I can scarcely imagine what a first time listener would think of Happy Mondays nearly thirty years on.  The earlier generation had their prized west coast psych bands to lionize, bands that burned brightly and burned out.  If you couldn't understand the reasons for all the mania by listening to the records (which now sound tame) well then you had to be there.  My generation has bands like Happy Mondays, who were also more like a scene than a band.  Their main foils The Stone Roses' music was rooted in classic rock staples (Byrds, Zeppelin) and can be enjoyed without reference to Madchester catchphrases or gossip tidbits from issues of NME from 1989.  For anyone under the age of 35, watching or re-watching the second half of "24 Hour Party People" will acclimate you to the Monday's appeal faster than listening to any of their albums will.

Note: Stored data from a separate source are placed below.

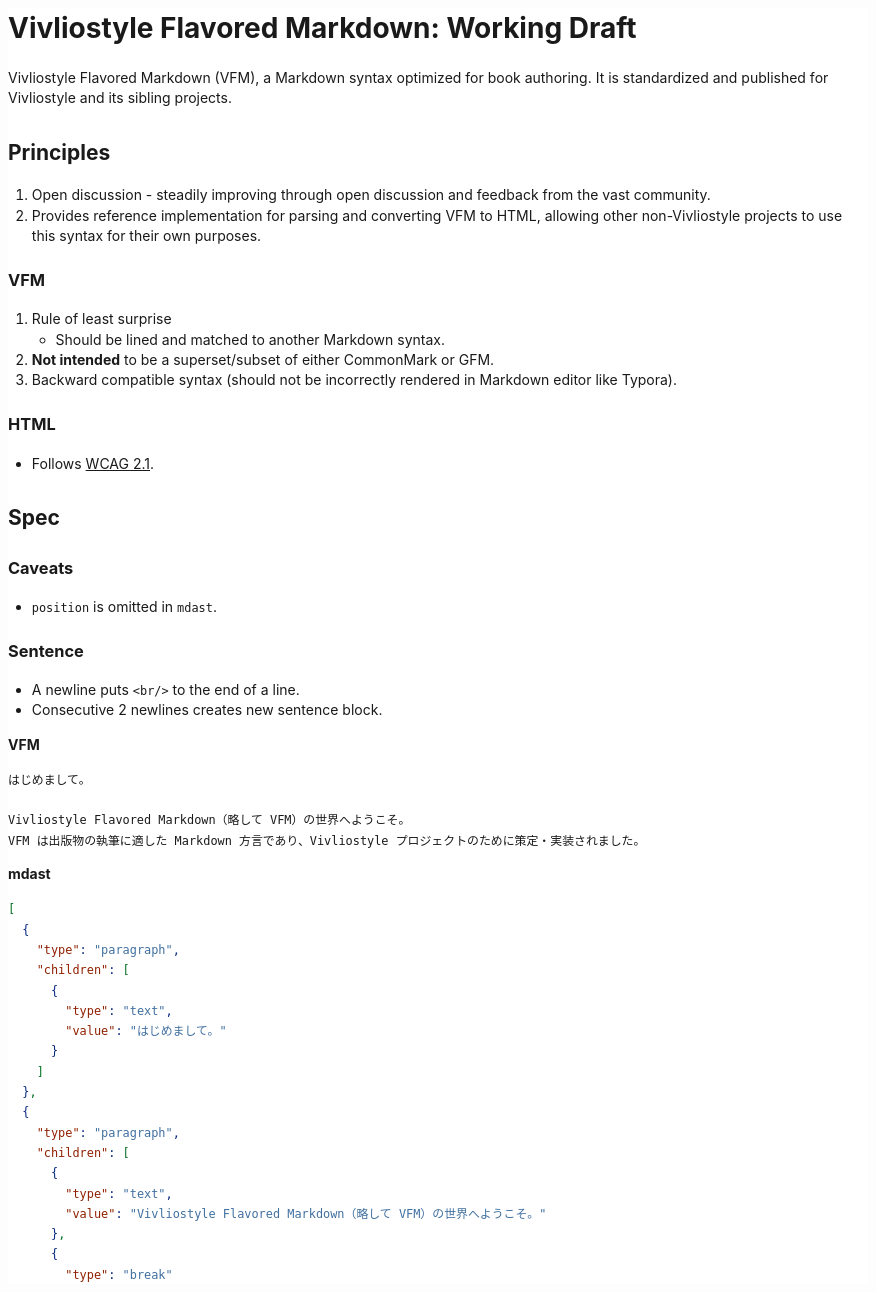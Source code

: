 # Vivliostyle Flavored Markdown: Working Draft

Vivliostyle Flavored Markdown (VFM), a Markdown syntax optimized for book authoring. It is standardized and published for Vivliostyle and its sibling projects.

## Principles

1. Open discussion - steadily improving through open discussion and feedback from the vast community.
1. Provides reference implementation for parsing and converting VFM to HTML, allowing other non-Vivliostyle projects to use this syntax for their own purposes.

### VFM

1. Rule of least surprise
   - Should be lined and matched to another Markdown syntax.
1. **Not intended** to be a superset/subset of either CommonMark or GFM.
1. Backward compatible syntax (should not be incorrectly rendered in Markdown editor like Typora).

### HTML

- Follows [WCAG 2.1](https://www.w3.org/TR/WCAG21/).

## Spec

### Caveats

- `position` is omitted in `mdast`.

### Sentence

- A newline puts `<br/>` to the end of a line.
- Consecutive 2 newlines creates new sentence block.

**VFM**

```md
はじめまして。

Vivliostyle Flavored Markdown（略して VFM）の世界へようこそ。
VFM は出版物の執筆に適した Markdown 方言であり、Vivliostyle プロジェクトのために策定・実装されました。
```

**mdast**

```json
[
  {
    "type": "paragraph",
    "children": [
      {
        "type": "text",
        "value": "はじめまして。"
      }
    ]
  },
  {
    "type": "paragraph",
    "children": [
      {
        "type": "text",
        "value": "Vivliostyle Flavored Markdown（略して VFM）の世界へようこそ。"
      },
      {
        "type": "break"
```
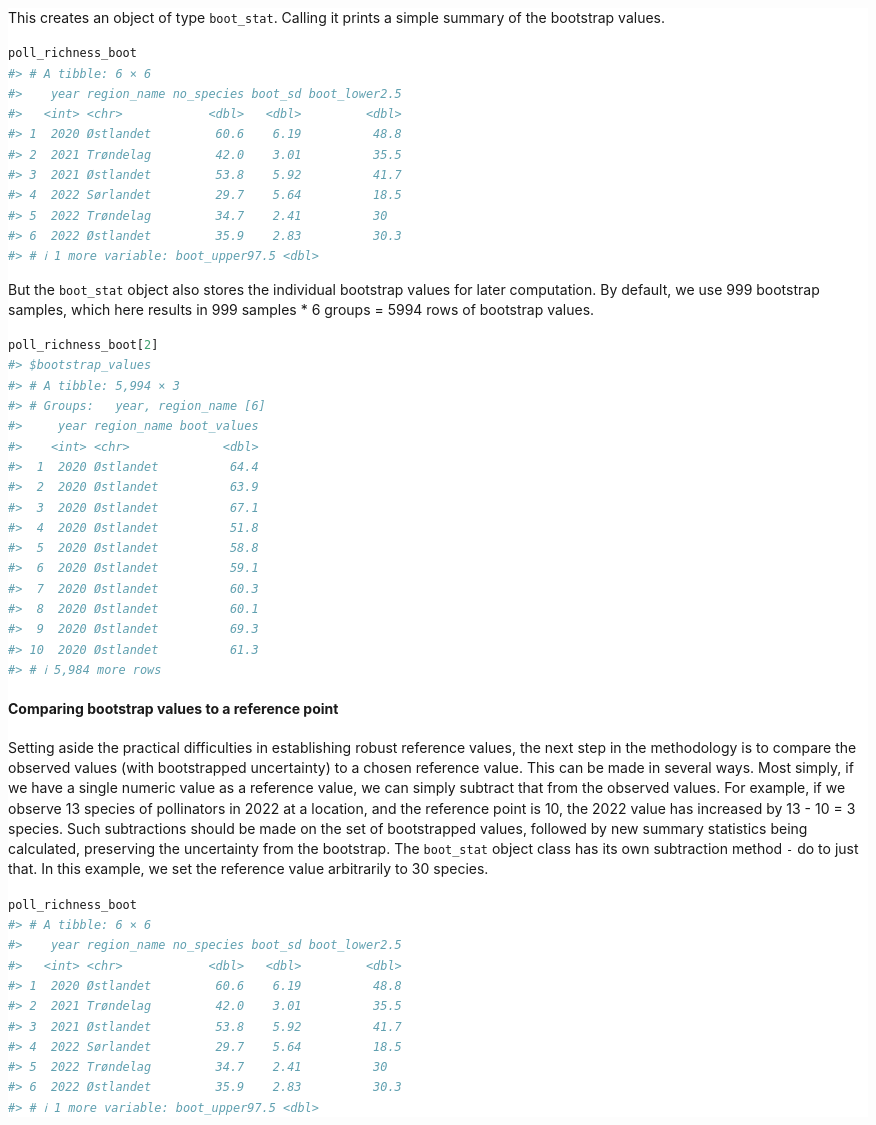 This creates an object of type `boot_stat`. Calling it prints a simple summary of the bootstrap values.

```r
poll_richness_boot
#> # A tibble: 6 × 6
#>    year region_name no_species boot_sd boot_lower2.5
#>   <int> <chr>            <dbl>   <dbl>         <dbl>
#> 1  2020 Østlandet         60.6    6.19          48.8
#> 2  2021 Trøndelag         42.0    3.01          35.5
#> 3  2021 Østlandet         53.8    5.92          41.7
#> 4  2022 Sørlandet         29.7    5.64          18.5
#> 5  2022 Trøndelag         34.7    2.41          30  
#> 6  2022 Østlandet         35.9    2.83          30.3
#> # ℹ 1 more variable: boot_upper97.5 <dbl>
```

But the `boot_stat` object also stores the individual bootstrap values for later computation. By default, we use 999 bootstrap samples, which here results in 999 samples * 6 groups = 5994 rows of bootstrap values.


```r
poll_richness_boot[2]
#> $bootstrap_values
#> # A tibble: 5,994 × 3
#> # Groups:   year, region_name [6]
#>     year region_name boot_values
#>    <int> <chr>             <dbl>
#>  1  2020 Østlandet          64.4
#>  2  2020 Østlandet          63.9
#>  3  2020 Østlandet          67.1
#>  4  2020 Østlandet          51.8
#>  5  2020 Østlandet          58.8
#>  6  2020 Østlandet          59.1
#>  7  2020 Østlandet          60.3
#>  8  2020 Østlandet          60.1
#>  9  2020 Østlandet          69.3
#> 10  2020 Østlandet          61.3
#> # ℹ 5,984 more rows
```

#### Comparing bootstrap values to a reference point
Setting aside the practical difficulties in establishing robust reference values, the next step in the methodology is to compare the observed values (with bootstrapped uncertainty) to a chosen reference value. This can be made in several ways. Most simply, if we have a single numeric value as a reference value, we can simply subtract that from the observed values. For example, if we observe 13 species of pollinators in 2022 at a location, and the reference point is 10, the 2022 value has increased by 13 - 10 = 3 species. Such subtractions should be made on the set of bootstrapped values, followed by new summary statistics being calculated, preserving the uncertainty from the bootstrap. The `boot_stat` object class has its own subtraction method `-` do to just that. In this example, we set the reference value arbitrarily to 30 species.


```r
poll_richness_boot
#> # A tibble: 6 × 6
#>    year region_name no_species boot_sd boot_lower2.5
#>   <int> <chr>            <dbl>   <dbl>         <dbl>
#> 1  2020 Østlandet         60.6    6.19          48.8
#> 2  2021 Trøndelag         42.0    3.01          35.5
#> 3  2021 Østlandet         53.8    5.92          41.7
#> 4  2022 Sørlandet         29.7    5.64          18.5
#> 5  2022 Trøndelag         34.7    2.41          30  
#> 6  2022 Østlandet         35.9    2.83          30.3
#> # ℹ 1 more variable: boot_upper97.5 <dbl>
```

"Bummed" turns out to be a major disappointment.  John Cale was the perfect producer for the pre-Madchester version of the Mondays.  On their debut, he knew how to polish their minimal grind-funk into a listenable product despite (and even highlighting) the rough edges.  A wasted Martin Hannett adding echo and reverb at 4 AM before rushing out to join the party in the next room (most likely) doesn't pass the grade.  Most of "Bummed" sounds like an extension of their debut, it's clear they were running out of ideas and were carrying on because they could, and getting away with everything because their label actively encouraged their notoriety.  Early Joy Division could come off as amateurish and full of errors as well, but they were driven, stayed driven, and improved immensely.  Early Mondays was sloppy rock with a purpose, but on "Bummed", the main purpose was to stick to the formula and apply just enough effort to keep the party going as long as possible. 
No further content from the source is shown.